■ TASK DIRECTIONS: Collect every line of the records below that contains the word "Tecnologías".

(Source texts of formatted documents)
★ ★ ★ ★

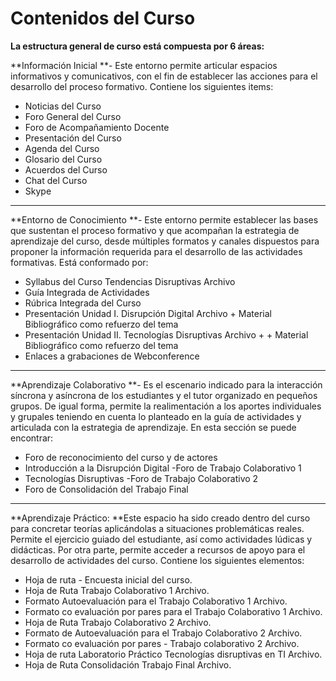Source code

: # Contenidos del Curso

**La estructura general de curso está compuesta por 6 áreas:**

**Información Inicial **- Este entorno permite articular espacios informativos y comunicativos, con el fin de establecer las acciones para el desarrollo del proceso formativo. Contiene los siguientes items:

* Noticias del Curso
* Foro General del Curso
* Foro de Acompañamiento Docente
* Presentación del Curso
* Agenda del Curso
* Glosario del Curso
* Acuerdos del Curso
* Chat del Curso
* Skype

---

**Entorno de Conocimiento **- Este entorno permite establecer las bases que sustentan el proceso formativo y que acompañan la estrategia de aprendizaje del curso, desde múltiples formatos y canales dispuestos para proponer la información requerida para el desarrollo de las actividades formativas. Está conformado por:

* Syllabus del Curso Tendencias Disruptivas Archivo
* Guía Integrada de Actividades
* Rúbrica Integrada del Curso
* Presentación Unidad I. Disrupción Digital Archivo + Material Bibliográfico como refuerzo del tema
* Presentación Unidad II. Tecnologías Disruptivas Archivo + + Material Bibliográfico como refuerzo del tema
* Enlaces a grabaciones de Webconference

---

**Aprendizaje Colaborativo **- Es el escenario indicado para la interacción síncrona y asíncrona de los estudiantes y el tutor organizado en pequeños grupos. De igual forma, permite la realimentación a los aportes individuales y grupales teniendo en cuenta lo planteado en la guía de actividades y articulada con la estrategia de aprendizaje. En esta sección se puede encontrar:

* Foro de reconocimiento del curso y de actores
* Introducción a la Disrupción Digital -Foro de Trabajo Colaborativo 1
* Tecnologías Disruptivas -Foro de Trabajo Colaborativo 2
* Foro de Consolidación del Trabajo Final


---

**Aprendizaje Práctico: **Este espacio ha sido creado dentro del curso para concretar teorías aplicándolas a situaciones problemáticas reales. Permite el ejercicio guiado del estudiante, así como actividades lúdicas y didácticas. Por otra parte, permite acceder a recursos de apoyo para el desarrollo de actividades del curso. Contiene los siguientes elementos:

* Hoja de ruta - Encuesta inicial del curso.
* Hoja de Ruta Trabajo Colaborativo 1 Archivo.
* Formato Autoevaluación para el Trabajo Colaborativo 1 Archivo.
* Formato co evaluación por pares para el Trabajo Colaborativo 1 Archivo.
* Hoja de Ruta Trabajo Colaborativo 2 Archivo.
* Formato de Autoevaluación para el Trabajo Colaborativo 2 Archivo.
* Formato co evaluación por pares - Trabajo colaborativo 2 Archivo.
* Hoja de ruta Laboratorio Práctico Tecnologías disruptivas en TI Archivo.
* Hoja de Ruta Consolidación Trabajo Final Archivo.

★ ★ ★ ★

■ RESPONSE TO THE TASK:
* Presentación Unidad II. Tecnologías Disruptivas Archivo + + Material Bibliográfico como refuerzo del tema
* Tecnologías Disruptivas -Foro de Trabajo Colaborativo 2
* Hoja de ruta Laboratorio Práctico Tecnologías disruptivas en TI Archivo.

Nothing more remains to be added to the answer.